Andrew Ironshell, Lakota: They are not covering how much fresh water the Keystone XL pipeline would potentially use and not reporting how they would obtain that water, and if they would get to use the water for free?
Robert McDonald, Blackfoot: Canada and the evil prime minister Steven Harper abusing the indigenous people of Canada and failing to recognize long standing treaty rights. Idle no more helped very little. Mohawk nation is gearing up to take the lead.
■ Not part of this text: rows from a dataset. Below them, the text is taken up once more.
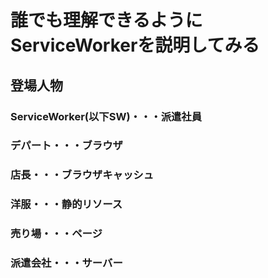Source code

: # 誰でも理解できるようにServiceWorkerを説明してみる

## 登場人物
### ServiceWorker(以下SW)・・・派遣社員
### デパート・・・ブラウザ
### 店長・・・ブラウザキャッシュ
### 洋服・・・静的リソース
### 売り場・・・ページ
### 派遣会社・・・サーバー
Occupations are at hand.
Zoi Lightfoot The trafficking and murders of so many of our young women and children in both Canada and the USA.
Laura Fraser/Ciiakap Tla-o-qui-aht First Nations One of the biggest challenges over the past two years I have faced is the state ignoring individual asserting and exercising of all our rights. I think it should go to International Court when a state continues to deny human and inherent rights. I have made many attempts to exercise our rights yet state is still trying to push my people through modern treaty practice. It is frustrating that our rights are ignored by a signatory state. If you could bring this before UN that would be great.
WandaLou McInturff Exploitation of women and children, NAGPRA too loose, too many Un-recognized tribes who's people and bloodlines will die out if something is not done finalized by state / feds. The earth, the water, the air, our food both what we eat (GM0s) and how we eat it (obesity); refined education.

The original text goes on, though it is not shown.